PDF-2-DOC-Utility/EXPLORATION.md at master · Nexuist/PDF-2-DOC-Utility

Goal

Discover how a browser interacts with pdf2doc.com and reverse engineer a solution that does not require a browser.

Tools

A combination of the Chrome Developer Tools and the curl command line utility were used to conduct this research.

Discoveries

The website uses the Plupload API to handle file uploads.
Uploads and progress notifications are done through AJAX - the page never reloads.
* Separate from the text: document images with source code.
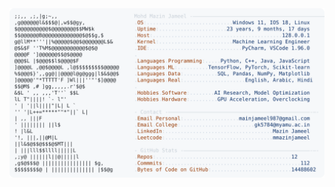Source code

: <picture>
  <source srcset="https://raw.githubusercontent.com/mmazinjameel/mmazinjameel/main/dark_mode.svg?v=1755886475" media="(prefers-color-scheme: dark)">
  <img src="https://raw.githubusercontent.com/mmazinjameel/mmazinjameel/main/light_mode.svg?v=1755886475">
</picture>

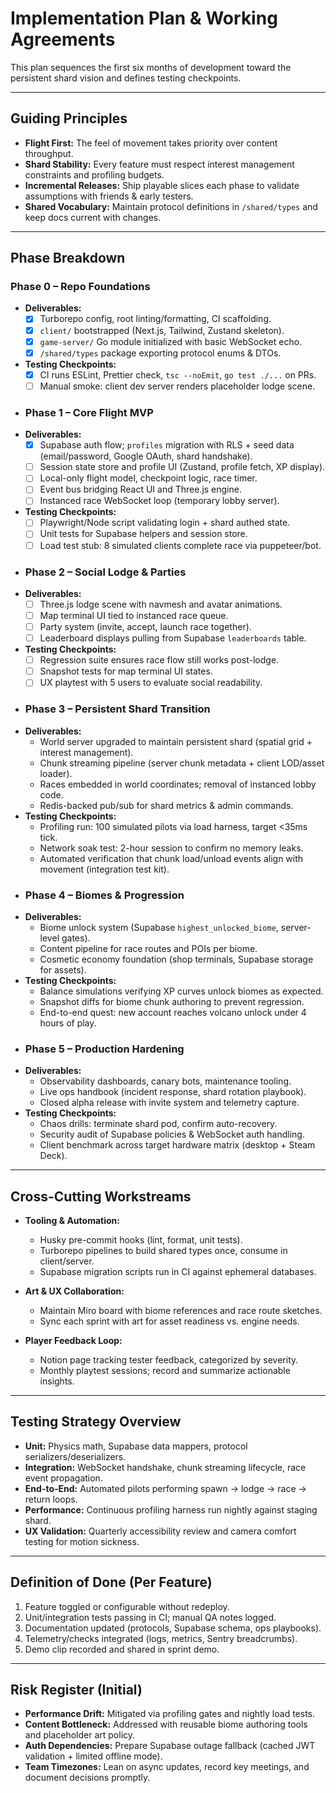 # Implementation Plan & Working Agreements

This plan sequences the first six months of development toward the persistent shard vision and defines testing checkpoints.

---

## Guiding Principles

- **Flight First:** The feel of movement takes priority over content throughput.
- **Shard Stability:** Every feature must respect interest management constraints and profiling budgets.
- **Incremental Releases:** Ship playable slices each phase to validate assumptions with friends & early testers.
- **Shared Vocabulary:** Maintain protocol definitions in `/shared/types` and keep docs current with changes.

---

## Phase Breakdown

### Phase 0 – Repo Foundations
- **Deliverables:**
  - [x] Turborepo config, root linting/formatting, CI scaffolding.
  - [x] `client/` bootstrapped (Next.js, Tailwind, Zustand skeleton).
  - [x] `game-server/` Go module initialized with basic WebSocket echo.
  - [x] `/shared/types` package exporting protocol enums & DTOs.
- **Testing Checkpoints:**
  - [x] CI runs ESLint, Prettier check, `tsc --noEmit`, `go test ./...` on PRs.
  - [ ] Manual smoke: client dev server renders placeholder lodge scene.
- ### Phase 1 – Core Flight MVP
- **Deliverables:**
  - [x] Supabase auth flow; `profiles` migration with RLS + seed data (email/password, Google OAuth, shard handshake).
  - [ ] Session state store and profile UI (Zustand, profile fetch, XP display).
  - [ ] Local-only flight model, checkpoint logic, race timer.
  - [ ] Event bus bridging React UI and Three.js engine.
  - [ ] Instanced race WebSocket loop (temporary lobby server).
- **Testing Checkpoints:**
  - [ ] Playwright/Node script validating login + shard authed state.
  - [ ] Unit tests for Supabase helpers and session store.
  - [ ] Load test stub: 8 simulated clients complete race via puppeteer/bot.
- ### Phase 2 – Social Lodge & Parties
- **Deliverables:**
  - [ ] Three.js lodge scene with navmesh and avatar animations.
  - [ ] Map terminal UI tied to instanced race queue.
  - [ ] Party system (invite, accept, launch race together).
  - [ ] Leaderboard displays pulling from Supabase `leaderboards` table.
- **Testing Checkpoints:**
  - [ ] Regression suite ensures race flow still works post-lodge.
  - [ ] Snapshot tests for map terminal UI states.
  - [ ] UX playtest with 5 users to evaluate social readability.
- ### Phase 3 – Persistent Shard Transition
- **Deliverables:**
  - World server upgraded to maintain persistent shard (spatial grid + interest management).
  - Chunk streaming pipeline (server chunk metadata + client LOD/asset loader).
  - Races embedded in world coordinates; removal of instanced lobby code.
  - Redis-backed pub/sub for shard metrics & admin commands.
- **Testing Checkpoints:**
  - Profiling run: 100 simulated pilots via load harness, target <35ms tick.
  - Network soak test: 2-hour session to confirm no memory leaks.
  - Automated verification that chunk load/unload events align with movement (integration test kit).
- ### Phase 4 – Biomes & Progression
- **Deliverables:**
  - Biome unlock system (Supabase `highest_unlocked_biome`, server-level gates).
  - Content pipeline for race routes and POIs per biome.
  - Cosmetic economy foundation (shop terminals, Supabase storage for assets).
- **Testing Checkpoints:**
  - Balance simulations verifying XP curves unlock biomes as expected.
  - Snapshot diffs for biome chunk authoring to prevent regression.
  - End-to-end quest: new account reaches volcano unlock under 4 hours of play.
- ### Phase 5 – Production Hardening
- **Deliverables:**
  - Observability dashboards, canary bots, maintenance tooling.
  - Live ops handbook (incident response, shard rotation playbook).
  - Closed alpha release with invite system and telemetry capture.
- **Testing Checkpoints:**
  - Chaos drills: terminate shard pod, confirm auto-recovery.
  - Security audit of Supabase policies & WebSocket auth handling.
  - Client benchmark across target hardware matrix (desktop + Steam Deck).
---

## Cross-Cutting Workstreams

- **Tooling & Automation:**
  - Husky pre-commit hooks (lint, format, unit tests).
  - Turborepo pipelines to build shared types once, consume in client/server.
  - Supabase migration scripts run in CI against ephemeral databases.

- **Art & UX Collaboration:**
  - Maintain Miro board with biome references and race route sketches.
  - Sync each sprint with art for asset readiness vs. engine needs.

- **Player Feedback Loop:**
  - Notion page tracking tester feedback, categorized by severity.
  - Monthly playtest sessions; record and summarize actionable insights.

---

## Testing Strategy Overview

- **Unit:** Physics math, Supabase data mappers, protocol serializers/deserializers.
- **Integration:** WebSocket handshake, chunk streaming lifecycle, race event propagation.
- **End-to-End:** Automated pilots performing spawn → lodge → race → return loops.
- **Performance:** Continuous profiling harness run nightly against staging shard.
- **UX Validation:** Quarterly accessibility review and camera comfort testing for motion sickness.

---

## Definition of Done (Per Feature)

1. Feature toggled or configurable without redeploy.
2. Unit/integration tests passing in CI; manual QA notes logged.
3. Documentation updated (protocols, Supabase schema, ops playbooks).
4. Telemetry/checks integrated (logs, metrics, Sentry breadcrumbs).
5. Demo clip recorded and shared in sprint demo.

---

## Risk Register (Initial)

- **Performance Drift:** Mitigated via profiling gates and nightly load tests.
- **Content Bottleneck:** Addressed with reusable biome authoring tools and placeholder art policy.
- **Auth Dependencies:** Prepare Supabase outage fallback (cached JWT validation + limited offline mode).
- **Team Timezones:** Lean on async updates, record key meetings, and document decisions promptly.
Upon page load, a 16 character session ID (sid) is generated using the following method:

 function randomString() {
     for (var t = "0123456789abcdefghiklmnopqrstuvwxyz", e = 16, i = "", n = 0; e > n; n++) {
         var a = Math.floor(Math.random() * t.length);
         i += t.substring(a, a + 1)
     }
     return i
 }

http://pdf2doc.com/common/js/common.min.js

Before uploading, the Plupload library generates a ~30 character unique file ID (fid) using the following method:

 var guid = (function() {
 	var counter = 0;

 	return function(prefix) {
 		var guid = new Date().getTime().toString(32), i;

 		for (i = 0; i < 5; i++) {
 			guid += Math.floor(Math.random() * 65535).toString(32);
 		}

 		return (prefix || 'o_') + guid + (counter++).toString(32);
 	};
 }());

https://github.com/moxiecode/plupload/blob/e8b7cc3535cb25f7148366ee8987c72ce127daed/js/moxie.js#L386-#L410

The upload process begins when a POST request with Content-Type of "multipart/form-data" is sent to the /upload/<sid> endpoint. The request also contains three parameters:
- name The filename, ex. "Test.pdf"
- id The file ID (fid)
- file The file itself, in binary format.
NOTE: Although sid and fid are generated using the methods above, the fact that they are created client-side means that you can substitute your own values if you so wish. fid appears to accept any value, while sid must be 16 characters long in order to be processed.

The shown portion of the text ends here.